In my experience as both a nanny and a mother, I've had my share of bedtimes - some delightful, others riddled with anxiety.
I've often wondered: why does this happen? Is the problem with the routine or lack thereof, or is it directly related to the events of the day? I believe it's possible to achieve peace and tranquillity at bedtime with the right mix of pre-planning and leaving room for error.
Bedtime should start after dinner
The bedtime routine needs to start at the end of teatime and run all the way till lights out! While children need routines and guidance from us, they don't have to be little robots who are told what to say or do all the time. A familiar routine every night leads to calmer children and is the key to a relaxed bedtime for all.
Instilling a bedtime routine from a young age - even as young as a newborn - is a good place start. While we call it a 'routine', it needs to be flexible enough that it can be maintained in many different situations - whether you are on holiday, visiting friends and family or there's a special event. As long as the elements of the routine remain the same, the time and place can change.
A successful bedtime routine
In my career and now as a mother, I have determined that the elements required for a successful bedtime are:
- Tea time
- Let-off-steam time
- Bath time
- Quiet time - i.e. dimmed lighting whilst reading stories; engaging with your child and discussing how the day was
- Last trip to the toilet and filling a water glass
- A sign off - whether this is an expression, one last kiss, or turning off the lights.
Ensure the child is aware of each step in the routine so that they don't feel like they are being rushed into bed. I have found that reminding them that bedtime is approaching is another trick that works. Giving them a 10, 5 and 2 minute reminder before lights out means it doesn't sneak up on them.
We have a little saying that we repeat every night: "Night night, sleep tight, love you lots and lots!" This is a signal to my children that the day is over and it's time to enter the land of nod.
Diet and nutrition are key
I've also found that thinking about the types of food eaten before bedtime and what their potentially negative effects can be helps to limit possible havoc. We all do it; we have friends over for a play date, dole out little chocolate cakes for pudding, and twenty minutes later we have screaming, giddy children on a massive sugar rush ten minutes before we expect them to be ready for bed and fast asleep. We all know this isn't going to happen and it's our own fault.
Yes, children deserve these little treats, but we can't expect them to behave like little cherubs if we haven't considered the consequences! I know that ice cream turns my daughter into an hysterical, laughing three year old so I avoid this treat before bedtime; this doesn't mean she can't have ice cream, she just gets it at lunchtime or when we've gone on a trip to the seaside.
Allow room for error
I've also learned to add an extra 20 minutes to my bedtime routine - if I think it will take 60 minutes, I give myself 80 minutes. This means I feel more relaxed and, if all goes to plan, I get to have a little extra snuggle time and read an extra story... I'm calm and they get a treat!

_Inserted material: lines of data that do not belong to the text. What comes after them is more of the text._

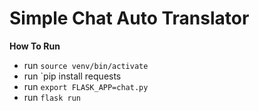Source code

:Simple Chat Auto Translator
===================

**How To Run**
- run `source venv/bin/activate`
- run `pip install requests
- run `export FLASK_APP=chat.py`
- run `flask run`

It's easy to achieve a peaceful and enjoyable bedtime with our little ones, whatever their age, but we have to think about how we would feel if we were in their shoes. Think about which obstacles might get in the way of a smooth bedtime routine: too many stimuli, feeling rushed, sugar highs and lows, not being able to find your favourite cuddly toy, discovering all your PJs are in the wash. Avoiding these obstacles is one way to prevent battles.
Keep children engaged
Engage them in the routine; make it their job to lay out their PJs before a bath (this means if there are none there, you've got time to sort out a solution before tears and tantrums ensue) or let them put toothpaste on their own brush.
Make bedtime a fun and relaxed event in the family's day - it's a wonderful time to share with each other.